# Assignment 3 - Part 1

In [1]:
import urllib
import requests
import json
import math
import threading

In [2]:
API = "http://gustav1.ux.uis.no:5002"

QUERY_FILE = "data/queries.txt"
QRELS_FILE = "data/qrels.csv"
TITLE_OUTPUT_FILE = "data/baseline_title.txt"
CONTENT_OUTPUT_FILE = "data/baseline_content.txt"

# load queries
queries = {}
with open(QUERY_FILE, "r") as fin:
    for line in fin.readlines():
        qid, query = line.strip().split(" ", 1)
        queries[qid] = query
        
# load given ground truth
gtruth = {}
with open(QRELS_FILE, 'r') as qr:
    for line in qr.readlines():
        if line.startswith('QueryId'):
            continue
        qid, did, rel = line.strip().split(',')
        if qid not in gtruth.keys():
            gtruth[qid] = {}
        gtruth[qid][did] = rel


Issuing a search query againt the API

In [3]:
def search(indexname, query, field, size=10):
    url = "/".join([API, indexname, "_search"]) + "?" \
          + urllib.parse.urlencode({"q": query, "df": field, "size": size})
    response = requests.get(url).text
    return json.loads(response)

Printing results for a given search query

In [4]:
# res = search("clueweb12b", "united states", "content", size=5)
# for r in res.get("hits", {}).get("hits", {}):
#     print("{} {}".format(r["_id"], r["_score"]))

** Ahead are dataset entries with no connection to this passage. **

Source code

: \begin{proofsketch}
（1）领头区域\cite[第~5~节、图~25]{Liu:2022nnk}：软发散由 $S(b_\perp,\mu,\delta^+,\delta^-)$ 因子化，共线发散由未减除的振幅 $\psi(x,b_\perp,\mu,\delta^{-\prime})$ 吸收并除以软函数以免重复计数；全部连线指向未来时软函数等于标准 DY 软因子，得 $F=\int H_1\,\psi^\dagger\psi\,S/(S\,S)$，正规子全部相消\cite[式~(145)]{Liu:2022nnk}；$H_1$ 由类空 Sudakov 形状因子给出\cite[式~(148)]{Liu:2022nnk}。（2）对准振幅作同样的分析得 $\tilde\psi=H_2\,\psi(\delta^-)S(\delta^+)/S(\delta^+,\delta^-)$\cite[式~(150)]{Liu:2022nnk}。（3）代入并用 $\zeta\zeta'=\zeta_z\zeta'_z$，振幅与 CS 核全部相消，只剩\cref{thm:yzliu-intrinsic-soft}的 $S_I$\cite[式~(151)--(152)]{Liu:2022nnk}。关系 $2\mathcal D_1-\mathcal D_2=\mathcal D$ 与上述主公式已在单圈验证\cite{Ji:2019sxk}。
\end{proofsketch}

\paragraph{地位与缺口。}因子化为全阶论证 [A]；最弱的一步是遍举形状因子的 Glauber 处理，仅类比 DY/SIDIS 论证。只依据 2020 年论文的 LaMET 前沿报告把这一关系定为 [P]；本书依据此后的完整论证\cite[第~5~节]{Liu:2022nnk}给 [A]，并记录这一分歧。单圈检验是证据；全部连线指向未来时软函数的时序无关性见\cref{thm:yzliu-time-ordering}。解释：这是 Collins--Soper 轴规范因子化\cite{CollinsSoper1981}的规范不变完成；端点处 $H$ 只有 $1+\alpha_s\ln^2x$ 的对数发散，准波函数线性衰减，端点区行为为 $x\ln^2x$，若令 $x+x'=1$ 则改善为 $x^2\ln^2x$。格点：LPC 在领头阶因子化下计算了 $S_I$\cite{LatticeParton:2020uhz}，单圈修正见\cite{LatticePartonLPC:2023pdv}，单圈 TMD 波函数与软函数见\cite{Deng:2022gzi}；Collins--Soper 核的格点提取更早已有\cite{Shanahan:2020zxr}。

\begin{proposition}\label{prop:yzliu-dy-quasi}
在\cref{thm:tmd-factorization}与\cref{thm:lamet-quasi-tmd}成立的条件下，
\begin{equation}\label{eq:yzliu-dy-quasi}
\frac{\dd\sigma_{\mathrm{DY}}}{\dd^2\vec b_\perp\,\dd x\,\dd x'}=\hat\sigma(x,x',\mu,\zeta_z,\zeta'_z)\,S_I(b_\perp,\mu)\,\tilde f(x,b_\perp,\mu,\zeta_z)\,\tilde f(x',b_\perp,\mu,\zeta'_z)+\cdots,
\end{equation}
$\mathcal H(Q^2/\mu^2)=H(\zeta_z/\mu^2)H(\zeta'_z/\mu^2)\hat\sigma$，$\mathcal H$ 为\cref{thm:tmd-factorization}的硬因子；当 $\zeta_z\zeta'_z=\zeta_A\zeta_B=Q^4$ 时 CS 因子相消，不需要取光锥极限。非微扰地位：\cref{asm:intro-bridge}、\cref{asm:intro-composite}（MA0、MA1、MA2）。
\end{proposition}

--------------------------------------------------------------------------------------------------------------------------------

Evaluation:

In [5]:
def dcg(rel, p):
    dcg = rel[0]
    for i in range(1, min(p, len(rel))): 
        dcg += rel[i] / math.log(i + 1, 2)  # rank position is indexed from 1..
    return dcg


def evaluate(rankings, gtruth, df):
    sum_ndcg10 = 0
    sum_ndcg20 = 0
    
    print("--------------------------------------------------%s-----------------------------------------------------------" % df)
    for qid, ranking in sorted(rankings.items()):
        gt = gtruth[qid]    
        print("Query", qid)

        gains = [] # holds corresponding relevance levels for the ranked docs
        for doc_id in ranking: 
            if doc_id in gt.keys():  # Debugging: IS DOC IN QRELS???
                print(doc_id)
                print(gt.get(doc_id))
            gain = gt.get(doc_id, 0)
            gains.append(gain)
        # print("\tGains:", gains)

        # relevance levels of the idealized ranking
        gain_ideal = sorted([int(v) for _, v in gt.items()], reverse=True)
        # print("\tIdeal gains:", gain_ideal)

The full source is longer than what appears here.